Michael Foster wrote:
>
> Fortunately, the whole series of attempts took no more than ten minutes,
> since I had everything close at hand. Your result from the heat lamp, as
> those filaments are fairly large, might have been a thermocouple effect
> from unequal heating.  What do you think?
>  
 
I think that the effect definitely was a W filament -Nickel support wire, thermoelectric "thermocouple effect"

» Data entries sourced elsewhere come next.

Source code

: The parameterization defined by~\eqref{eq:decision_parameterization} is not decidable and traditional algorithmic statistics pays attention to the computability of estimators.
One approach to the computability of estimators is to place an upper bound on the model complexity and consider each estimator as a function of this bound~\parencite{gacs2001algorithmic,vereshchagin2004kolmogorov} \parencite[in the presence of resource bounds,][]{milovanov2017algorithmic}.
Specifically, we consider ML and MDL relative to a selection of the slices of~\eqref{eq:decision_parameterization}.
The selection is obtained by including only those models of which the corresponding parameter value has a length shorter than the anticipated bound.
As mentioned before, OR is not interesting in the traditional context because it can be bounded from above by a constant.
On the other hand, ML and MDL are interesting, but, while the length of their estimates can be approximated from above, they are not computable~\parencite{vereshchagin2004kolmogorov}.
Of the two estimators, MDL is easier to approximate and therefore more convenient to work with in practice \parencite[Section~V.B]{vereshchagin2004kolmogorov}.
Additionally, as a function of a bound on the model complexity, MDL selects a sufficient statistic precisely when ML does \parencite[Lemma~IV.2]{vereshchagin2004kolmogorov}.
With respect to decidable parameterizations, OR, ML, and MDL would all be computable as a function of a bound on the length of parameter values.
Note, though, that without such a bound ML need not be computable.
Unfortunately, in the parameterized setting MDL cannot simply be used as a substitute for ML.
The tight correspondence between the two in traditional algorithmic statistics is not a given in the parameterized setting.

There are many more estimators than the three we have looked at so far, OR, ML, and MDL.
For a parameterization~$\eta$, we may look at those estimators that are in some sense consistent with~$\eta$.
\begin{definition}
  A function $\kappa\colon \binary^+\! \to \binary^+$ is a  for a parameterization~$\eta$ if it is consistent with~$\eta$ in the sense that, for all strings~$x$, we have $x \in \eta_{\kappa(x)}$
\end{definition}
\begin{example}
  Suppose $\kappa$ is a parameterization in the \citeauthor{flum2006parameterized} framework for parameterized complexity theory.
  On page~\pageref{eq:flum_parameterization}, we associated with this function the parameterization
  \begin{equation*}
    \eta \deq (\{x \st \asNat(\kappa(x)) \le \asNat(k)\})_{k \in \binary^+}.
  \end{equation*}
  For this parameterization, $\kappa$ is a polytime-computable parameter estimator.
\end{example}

due to uneven heating of the W filament. Since the filament resistance change from ~5.2 ohms cold
to ~ 6.0 ohms "warm" is a long way from the ~57.00 ohms hot resistance of a 250 watt 120 volt heat lamp
the femtowatt power 4.0e-6^2 * 2e-4 =  3.2e-15 watts developed. ain't much to brag about.
 
IOW, the W-Ni junctions are symmetrical and would cancel each other out with even heating of the filament.
 
Would a diode get around this cancelation ??
>
> Hey, an actual experiment discussed on Vortex!
>
Must be the weather.  :-)
 
Too bad there isn't a way to connect to the aluminum reflector coating to
see if there is a Thermionic Converter effect going on. This is why I want
to see if the W-Halogen flood lamps PAR 38 120 watt-120 volt do better, even though this
bulb size (4.75 inch dia) can only focus about 12 watts of sun energy.